Suppose you want to return a dynamically generated ZIP file containing multiple documents. A custom IResult allows you to stream the ZIP directly to the client without creating temporary files:

public class ZipResult : IResult
{
private readonly byte[] _content;
private readonly string _filename;
public ZipResult(byte[] content, string filename)
{
_content = content;
_filename = filename;
}
public async Task ExecuteAsync(HttpContext httpContext)
{
httpContext.Response.ContentType = "application/zip";
httpContext.Response.Headers["Content-Disposition"] = $"attachment; filename={_filename}";
await httpContext.Response.Body.WriteAsync(_content,
0, _content.Length);
}
}

Then, your endpoint can return the ZIP result:

app.MapGet("/export", () =>
{
byte[] zipBytes = GenerateZip();
return new ZipResult(zipBytes, "archive.zip");
});

The method GenerateZip is a placeholder for any logic that returns the array of bytes with zipped content. Creating a ZIP archive in C# is straightforward thanks to the built-in System.IO.Compression namespace. You have a few options depending on whether you want to create a ZIP from files on disk or build one dynamically in memory. Here’s how to zip a few disk files in memory:

using System.IO;
using System.IO.Compression;
byte[] CreateZip()
{
using var memoryStream = new MemoryStream();
using (var zip = new ZipArchive(memoryStream, ZipArchiveMode.Create, true)) {
// Add first file
var entry = zip.CreateEntry("file1.txt");
using var entryStream = entry.Open();
using var writer = new StreamWriter(entryStream);
writer.Write("Hello World!");// Add another file
var entry2 = zip.CreateEntry("file2.txt");
using var entry2Stream = entry2.Open();
using var writer2 = new StreamWriter(entry2Stream);
writer2.Write("Another file content");
return memoryStream.ToArray(); // Return ZIP as byte array
}

To be honest, once you have zipped content, which you can create through the ZipArchive .NET class, you don’t strictly need a custom ZipResult class to pack it all. It definitely is a convenience, but not a necessity. You can return a ZIP archive directly from a Minimal API by streaming bytes with Results.File which ASP.NET Core provides exactly for this use case.

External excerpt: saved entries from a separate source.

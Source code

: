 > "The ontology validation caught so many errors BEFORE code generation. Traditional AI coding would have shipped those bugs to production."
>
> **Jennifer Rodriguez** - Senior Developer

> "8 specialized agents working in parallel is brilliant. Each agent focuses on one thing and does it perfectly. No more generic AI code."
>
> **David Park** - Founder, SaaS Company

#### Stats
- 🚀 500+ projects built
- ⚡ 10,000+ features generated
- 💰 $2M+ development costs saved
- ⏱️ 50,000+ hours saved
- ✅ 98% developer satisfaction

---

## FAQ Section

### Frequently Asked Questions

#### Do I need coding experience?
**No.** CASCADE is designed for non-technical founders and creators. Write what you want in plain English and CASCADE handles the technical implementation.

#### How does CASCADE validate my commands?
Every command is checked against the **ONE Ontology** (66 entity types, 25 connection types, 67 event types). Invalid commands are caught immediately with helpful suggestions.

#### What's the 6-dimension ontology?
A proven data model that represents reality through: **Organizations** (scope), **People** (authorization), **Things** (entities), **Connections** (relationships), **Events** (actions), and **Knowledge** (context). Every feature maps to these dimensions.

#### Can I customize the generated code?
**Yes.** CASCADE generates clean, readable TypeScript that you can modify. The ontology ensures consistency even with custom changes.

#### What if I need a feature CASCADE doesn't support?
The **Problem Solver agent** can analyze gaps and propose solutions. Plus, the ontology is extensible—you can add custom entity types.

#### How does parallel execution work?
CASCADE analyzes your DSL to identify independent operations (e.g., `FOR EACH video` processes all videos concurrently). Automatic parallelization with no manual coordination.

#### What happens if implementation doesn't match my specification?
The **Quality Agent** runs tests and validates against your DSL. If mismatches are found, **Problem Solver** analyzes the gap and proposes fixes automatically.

Results.File(byte[], contentType, fileDownloadName)

It is quite different, instead, if you intend to return something that doesn’t natively exist in the .NET Core framework and that may not naturally fit in a raw text or byte array. For example, hypermedia content.

Returning Hypermedia Responses

For Hypermedia-driven APIs (HATEOAS), you may want to include links alongside the data. You can create a custom IResult that serializes both the payload and associated links:

public class HypermediaResult<T> : IResult
{
private readonly T _data;
private readonly object _links;
public HypermediaResult(T data, object links)
{
_data = data;
_links = links;
}
public async Task ExecuteAsync(HttpContext httpContext)
{
httpContext.Response.ContentType = "application/json";
var payload = new { data = _data, _links = _links };
await httpContext.Response.WriteAsJsonAsync(payload);
}
}

Here’s an example endpoint using the new custom result type.

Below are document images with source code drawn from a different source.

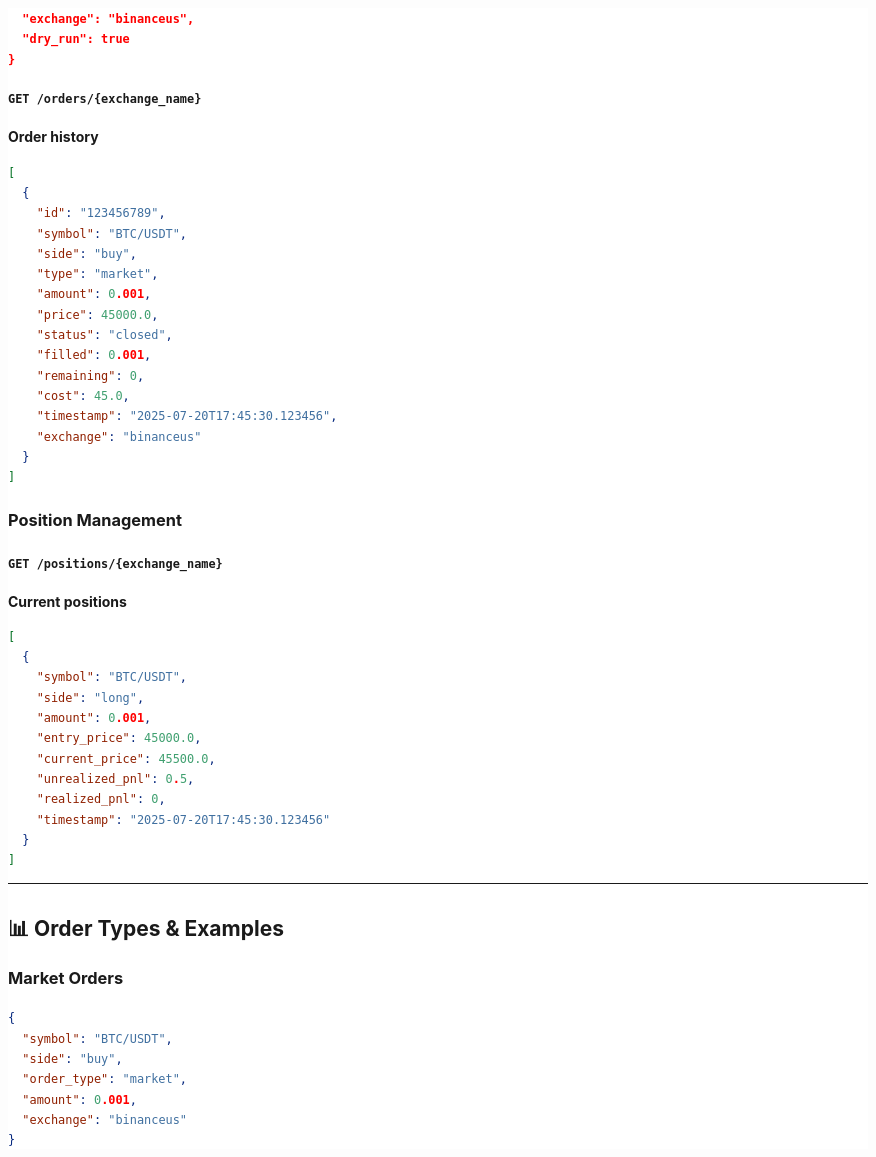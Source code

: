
```json
  "exchange": "binanceus",
  "dry_run": true
}
```

#### `GET /orders/{exchange_name}`
**Order history**
```json
[
  {
    "id": "123456789",
    "symbol": "BTC/USDT",
    "side": "buy",
    "type": "market",
    "amount": 0.001,
    "price": 45000.0,
    "status": "closed",
    "filled": 0.001,
    "remaining": 0,
    "cost": 45.0,
    "timestamp": "2025-07-20T17:45:30.123456",
    "exchange": "binanceus"
  }
]
```

### **Position Management**

#### `GET /positions/{exchange_name}`
**Current positions**
```json
[
  {
    "symbol": "BTC/USDT",
    "side": "long",
    "amount": 0.001,
    "entry_price": 45000.0,
    "current_price": 45500.0,
    "unrealized_pnl": 0.5,
    "realized_pnl": 0,
    "timestamp": "2025-07-20T17:45:30.123456"
  }
]
```

---

## 📊 **Order Types & Examples**

### **Market Orders**
```json
{
  "symbol": "BTC/USDT",
  "side": "buy",
  "order_type": "market",
  "amount": 0.001,
  "exchange": "binanceus"
}
```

app.MapGet("/user/{id}", (int id) =>
{
var user = GetUser(id);
if (user == null) return Results.NotFound();
var links = new {
self = $"/user/{id}",
orders = $"/user/{id}/orders"
};
return new HypermediaResult(user, links);
});

Overall, using a custom IResult type has some benefits. First and foremost, you gain full control over HTTP headers and content type. Next, you work naturally with Minimal API’s type inference and routing and can effectively stream large or multipart content if needed. With a specific reference to HATEOAS, namely Hypermedia As The Engine Of Application State, a custom IResult type gives total control over the links to include in the response, their related actions and the programming interface to group them together.

Conclusion

Custom IResult types in Minimal APIs are powerful tools for scenarios where built-in results are insufficient. Whether returning ZIP files, PDFs, or Hypermedia-enriched JSON, implementing IResult allows you to control serialization, headers, and streaming efficiently while keeping endpoints clean and focused. This pattern complements existing helpers like Results.Ok and Results.Json, providing a fully extensible foundation for advanced API scenarios.